[Rendered images with source text]
====

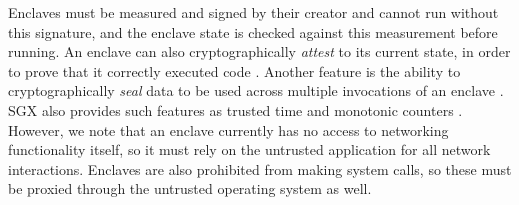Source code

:Enclaves must be measured and signed by their creator and cannot run without
this signature, and the enclave state is checked against this measurement
before running.  An enclave can also cryptographically \textit{attest} to its
current state, in order to prove that it correctly executed code
\cite{sgx_provisioning, anati2013innovative}.  Another feature is the ability
to cryptographically \textit{seal} data to be used across multiple invocations
of an enclave \cite{anati2013innovative, sgx_sealing}.  SGX also provides such
features as trusted time and monotonic counters
\cite{sgx_sdk_guide,sgx_trusted_time}.  However, we note that an enclave
currently has no access to networking functionality itself, so it must rely on
the untrusted application for all network interactions.  Enclaves are also
prohibited from making system calls, so these must be proxied through the
untrusted operating system as well.







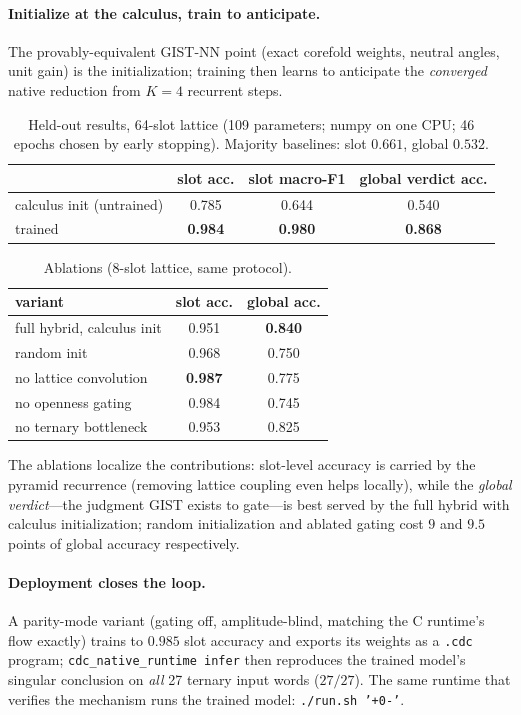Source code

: \documentclass[11pt]{article}
\begin{document}
\paragraph{Initialize at the calculus, train to anticipate.} The
provably-equivalent GIST-NN point (exact corefold weights, neutral
angles, unit gain) is the initialization; training then learns to
anticipate the \emph{converged} native reduction from $K{=}4$ recurrent
steps.

\begin{table}[t]
\centering
\caption{Held-out results, 64-slot lattice (109 parameters; numpy on one
CPU; 46 epochs chosen by early stopping). Majority baselines: slot
$0.661$, global $0.532$.}
\begin{tabular}{lccc}
\toprule
 & slot acc. & slot macro-F1 & global verdict acc.\\
\midrule
calculus init (untrained) & 0.785 & 0.644 & 0.540\\
trained & \textbf{0.984} & \textbf{0.980} & \textbf{0.868}\\
\bottomrule
\end{tabular}
\end{table}

\begin{table}[t]
\centering
\caption{Ablations (8-slot lattice, same protocol).}
\begin{tabular}{lcc}
\toprule
variant & slot acc. & global acc.\\
\midrule
full hybrid, calculus init & 0.951 & \textbf{0.840}\\
random init & 0.968 & 0.750\\
no lattice convolution & \textbf{0.987} & 0.775\\
no openness gating & 0.984 & 0.745\\
no ternary bottleneck & 0.953 & 0.825\\
\bottomrule
\end{tabular}
\end{table}

The ablations localize the contributions: slot-level accuracy is carried
by the pyramid recurrence (removing lattice coupling even helps locally),
while the \emph{global verdict}---the judgment GIST exists to gate---is
best served by the full hybrid with calculus initialization; random
initialization and ablated gating cost $9$ and $9.5$ points of global
accuracy respectively.

\paragraph{Deployment closes the loop.} A parity-mode variant (gating
off, amplitude-blind, matching the C runtime's flow exactly) trains to
$0.985$ slot accuracy and exports its weights as a \texttt{.cdc} program;
\texttt{cdc\_native\_runtime infer} then reproduces the trained model's
singular conclusion on \emph{all} 27 ternary input words ($27/27$).
The same runtime that verifies the mechanism runs the trained model:
\texttt{./run.sh '+0-'}.
\end{document}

====

▶ **PROMPT**: Start with the first line of the records above and end with the line containing "current state, in". Output those lines exactly, pictures excluded.

▶ **COMPLETED TASK**:
Source code

:Enclaves must be measured and signed by their creator and cannot run without
this signature, and the enclave state is checked against this measurement
before running.  An enclave can also cryptographically \textit{attest} to its
current state, in order to prove that it correctly executed code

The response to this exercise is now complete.